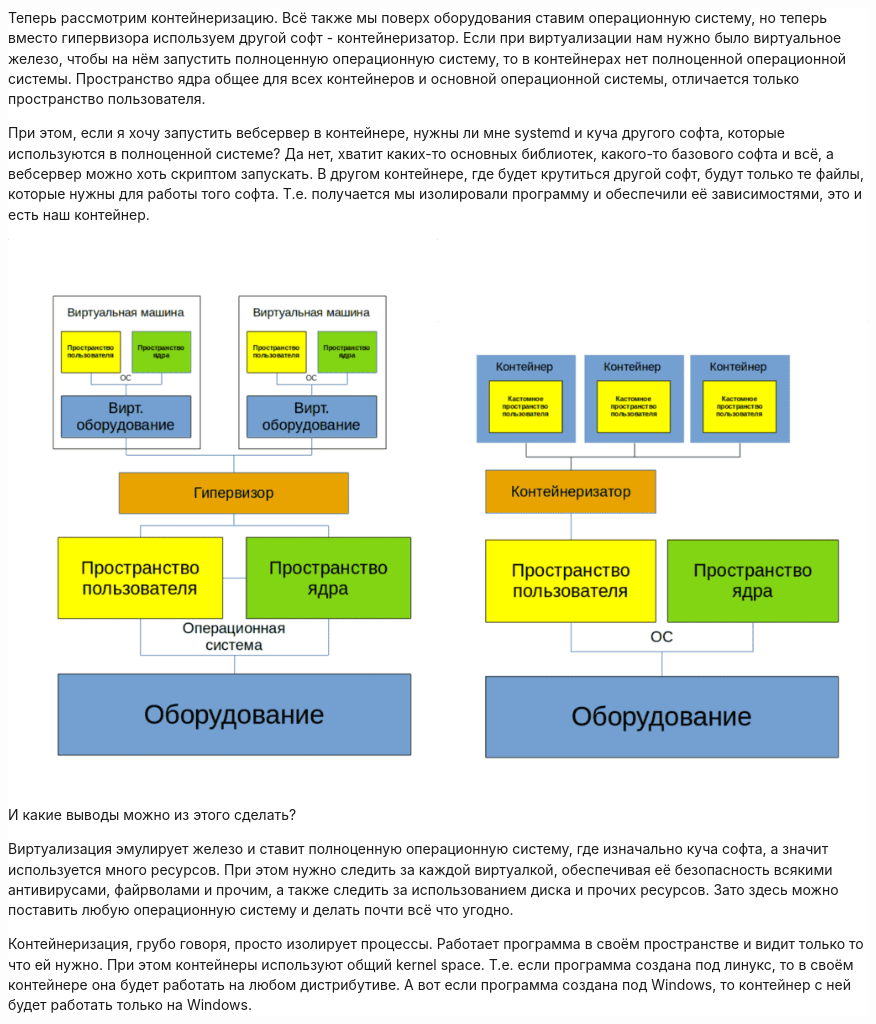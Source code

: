 Теперь рассмотрим контейнеризацию. Всё также мы поверх оборудования ставим операционную систему, но теперь вместо гипервизора используем другой софт - контейнеризатор. Если при виртуализации нам нужно было виртуальное железо, чтобы на нём запустить полноценную операционную систему, то в контейнерах нет полноценной операционной системы. Пространство ядра общее для всех контейнеров и основной операционной системы, отличается только пространство пользователя.

При этом, если я хочу запустить вебсервер в контейнере, нужны ли мне systemd и куча другого софта, которые используются в полноценной системе? Да нет, хватит каких-то основных библиотек, какого-то базового софта и всё, а вебсервер можно хоть скриптом запускать. В другом контейнере, где будет крутиться другой софт, будут только те файлы, которые нужны для работы того софта. Т.е. получается мы изолировали программу и обеспечили её зависимостями, это и есть наш контейнер. 

![](images/virtvscont.png)

И какие выводы можно из этого сделать?

Виртуализация эмулирует железо и ставит полноценную операционную систему, где изначально куча софта, а значит используется много ресурсов. При этом нужно следить за каждой виртуалкой, обеспечивая её безопасность всякими антивирусами, файрволами и прочим, а также следить за использованием диска и прочих ресурсов. Зато здесь можно поставить любую операционную систему и делать почти всё что угодно.

Контейнеризация, грубо говоря, просто изолирует процессы. Работает программа в своём пространстве и видит только то что ей нужно. При этом контейнеры используют общий kernel space. Т.е. если программа создана под линукс, то в своём контейнере она будет работать на любом дистрибутиве. А вот если программа создана под Windows, то контейнер с ней будет работать только на Windows.
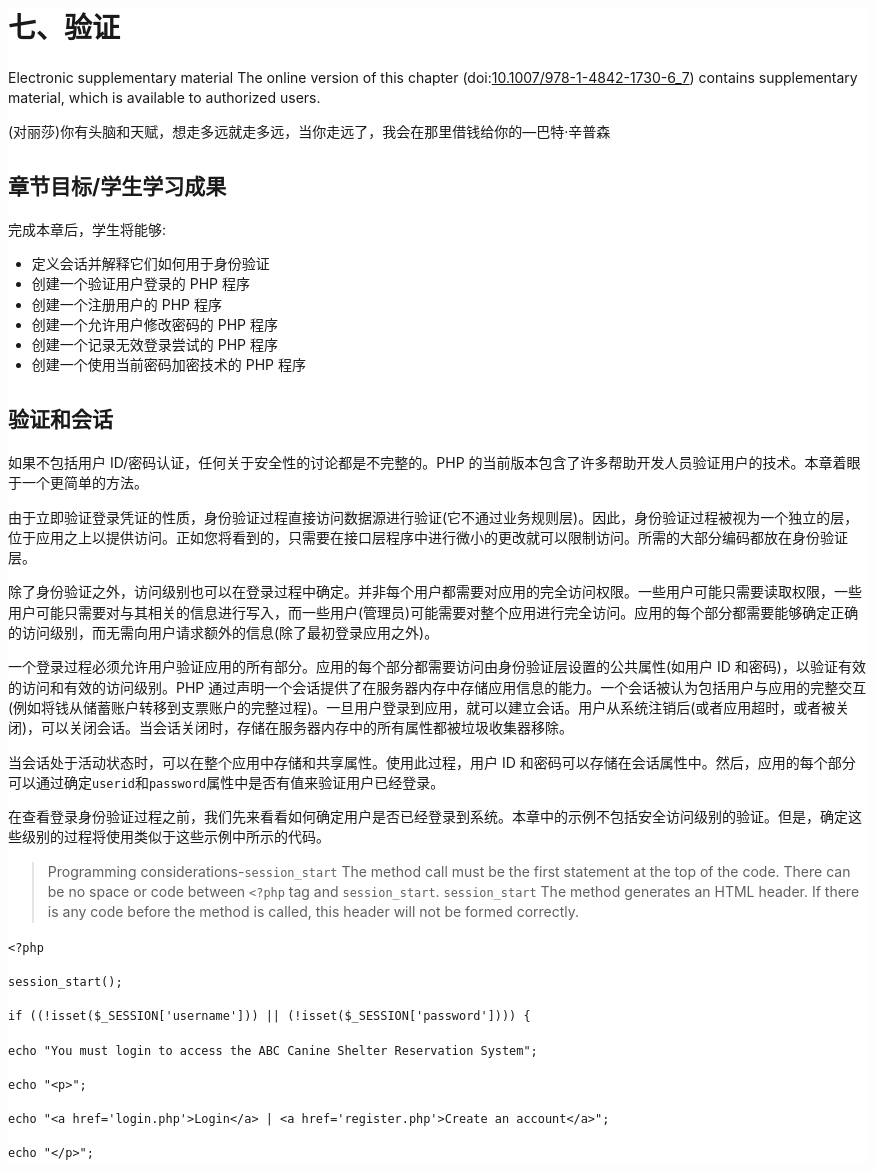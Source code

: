 # 七、验证

Electronic supplementary material The online version of this chapter (doi:[10.​1007/​978-1-4842-1730-6_​7](http://dx.doi.org/10.1007/978-1-4842-1730-6_7)) contains supplementary material, which is available to authorized users.

(对丽莎)你有头脑和天赋，想走多远就走多远，当你走远了，我会在那里借钱给你的—巴特·辛普森

## 章节目标/学生学习成果

完成本章后，学生将能够:

*   定义会话并解释它们如何用于身份验证
*   创建一个验证用户登录的 PHP 程序
*   创建一个注册用户的 PHP 程序
*   创建一个允许用户修改密码的 PHP 程序
*   创建一个记录无效登录尝试的 PHP 程序
*   创建一个使用当前密码加密技术的 PHP 程序

## 验证和会话

如果不包括用户 ID/密码认证，任何关于安全性的讨论都是不完整的。PHP 的当前版本包含了许多帮助开发人员验证用户的技术。本章着眼于一个更简单的方法。

由于立即验证登录凭证的性质，身份验证过程直接访问数据源进行验证(它不通过业务规则层)。因此，身份验证过程被视为一个独立的层，位于应用之上以提供访问。正如您将看到的，只需要在接口层程序中进行微小的更改就可以限制访问。所需的大部分编码都放在身份验证层。

除了身份验证之外，访问级别也可以在登录过程中确定。并非每个用户都需要对应用的完全访问权限。一些用户可能只需要读取权限，一些用户可能只需要对与其相关的信息进行写入，而一些用户(管理员)可能需要对整个应用进行完全访问。应用的每个部分都需要能够确定正确的访问级别，而无需向用户请求额外的信息(除了最初登录应用之外)。

一个登录过程必须允许用户验证应用的所有部分。应用的每个部分都需要访问由身份验证层设置的公共属性(如用户 ID 和密码)，以验证有效的访问和有效的访问级别。PHP 通过声明一个会话提供了在服务器内存中存储应用信息的能力。一个会话被认为包括用户与应用的完整交互(例如将钱从储蓄账户转移到支票账户的完整过程)。一旦用户登录到应用，就可以建立会话。用户从系统注销后(或者应用超时，或者被关闭)，可以关闭会话。当会话关闭时，存储在服务器内存中的所有属性都被垃圾收集器移除。

当会话处于活动状态时，可以在整个应用中存储和共享属性。使用此过程，用户 ID 和密码可以存储在会话属性中。然后，应用的每个部分可以通过确定`userid`和`password`属性中是否有值来验证用户已经登录。

在查看登录身份验证过程之前，我们先来看看如何确定用户是否已经登录到系统。本章中的示例不包括安全访问级别的验证。但是，确定这些级别的过程将使用类似于这些示例中所示的代码。

> Programming considerations-`session_start` The method call must be the first statement at the top of the code. There can be no space or code between `<?php` tag and `session_start`. `session_start` The method generates an HTML header. If there is any code before the method is called, this header will not be formed correctly.

`<?php`

`session_start();`

`if ((!isset($_SESSION['username'])) || (!isset($_SESSION['password']))) {`

`echo "You must login to access the ABC Canine Shelter Reservation System";`

`echo "<p>";`

`echo "<a href='login.php'>Login</a> | <a href='register.php'>Create an account</a>";`

`echo "</p>";`
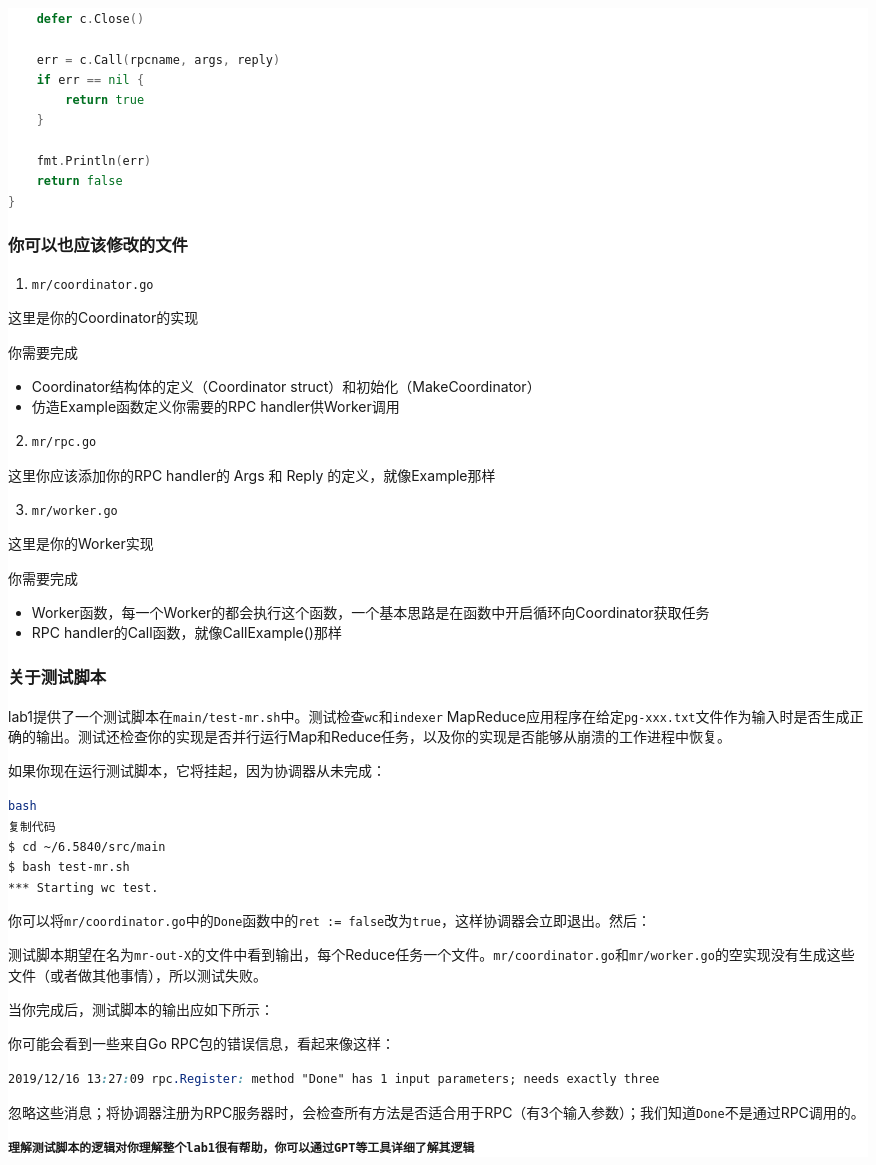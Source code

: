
 ```Go
    defer c.Close()

    err = c.Call(rpcname, args, reply)
    if err == nil {
        return true
    }

    fmt.Println(err)
    return false
}
```

### 你可以也应该修改的文件

1. `mr/coordinator.go `

这里是你的Coordinator的实现

你需要完成

- Coordinator结构体的定义（Coordinator struct）和初始化（MakeCoordinator）
- 仿造Example函数定义你需要的RPC handler供Worker调用

2. `mr/rpc.go `

这里你应该添加你的RPC handler的 Args 和 Reply 的定义，就像Example那样

3. `mr/worker.go `

这里是你的Worker实现

你需要完成

- Worker函数，每一个Worker的都会执行这个函数，一个基本思路是在函数中开启循环向Coordinator获取任务
- RPC handler的Call函数，就像CallExample()那样

### 关于测试脚本

lab1提供了一个测试脚本在`main/test-mr.sh`中。测试检查`wc`和`indexer` MapReduce应用程序在给定`pg-xxx.txt`文件作为输入时是否生成正确的输出。测试还检查你的实现是否并行运行Map和Reduce任务，以及你的实现是否能够从崩溃的工作进程中恢复。

如果你现在运行测试脚本，它将挂起，因为协调器从未完成：

```Bash
bash
复制代码
$ cd ~/6.5840/src/main
$ bash test-mr.sh
*** Starting wc test.
```

你可以将`mr/coordinator.go`中的`Done`函数中的`ret := false`改为`true`，这样协调器会立即退出。然后：

测试脚本期望在名为`mr-out-X`的文件中看到输出，每个Reduce任务一个文件。`mr/coordinator.go`和`mr/worker.go`的空实现没有生成这些文件（或者做其他事情），所以测试失败。

当你完成后，测试脚本的输出应如下所示：

你可能会看到一些来自Go RPC包的错误信息，看起来像这样：

```CSS
2019/12/16 13:27:09 rpc.Register: method "Done" has 1 input parameters; needs exactly three
```

忽略这些消息；将协调器注册为RPC服务器时，会检查所有方法是否适合用于RPC（有3个输入参数）；我们知道`Done`不是通过RPC调用的。

**`理解测试脚本的逻辑对你理解整个lab1很有帮助，你可以通过GPT等工具详细了解其逻辑`**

TASK TO CARRY OUT> What is needed is an exact copy of the lines from the one holding "- Coordinator结构体的定义（Coordinator struct）和初始化（MakeCoordinator）" through the final line of the material.

RESULT OF THIS TASK>
- Coordinator结构体的定义（Coordinator struct）和初始化（MakeCoordinator）
- 仿造Example函数定义你需要的RPC handler供Worker调用

2. `mr/rpc.go `

这里你应该添加你的RPC handler的 Args 和 Reply 的定义，就像Example那样

3. `mr/worker.go `

这里是你的Worker实现

你需要完成

- Worker函数，每一个Worker的都会执行这个函数，一个基本思路是在函数中开启循环向Coordinator获取任务
- RPC handler的Call函数，就像CallExample()那样

### 关于测试脚本

lab1提供了一个测试脚本在`main/test-mr.sh`中。测试检查`wc`和`indexer` MapReduce应用程序在给定`pg-xxx.txt`文件作为输入时是否生成正确的输出。测试还检查你的实现是否并行运行Map和Reduce任务，以及你的实现是否能够从崩溃的工作进程中恢复。

如果你现在运行测试脚本，它将挂起，因为协调器从未完成：

```Bash
bash
复制代码
$ cd ~/6.5840/src/main
$ bash test-mr.sh
*** Starting wc test.
```

你可以将`mr/coordinator.go`中的`Done`函数中的`ret := false`改为`true`，这样协调器会立即退出。然后：

测试脚本期望在名为`mr-out-X`的文件中看到输出，每个Reduce任务一个文件。`mr/coordinator.go`和`mr/worker.go`的空实现没有生成这些文件（或者做其他事情），所以测试失败。

当你完成后，测试脚本的输出应如下所示：

你可能会看到一些来自Go RPC包的错误信息，看起来像这样：

```CSS
2019/12/16 13:27:09 rpc.Register: method "Done" has 1 input parameters; needs exactly three
```

忽略这些消息；将协调器注册为RPC服务器时，会检查所有方法是否适合用于RPC（有3个输入参数）；我们知道`Done`不是通过RPC调用的。

**`理解测试脚本的逻辑对你理解整个lab1很有帮助，你可以通过GPT等工具详细了解其逻辑`**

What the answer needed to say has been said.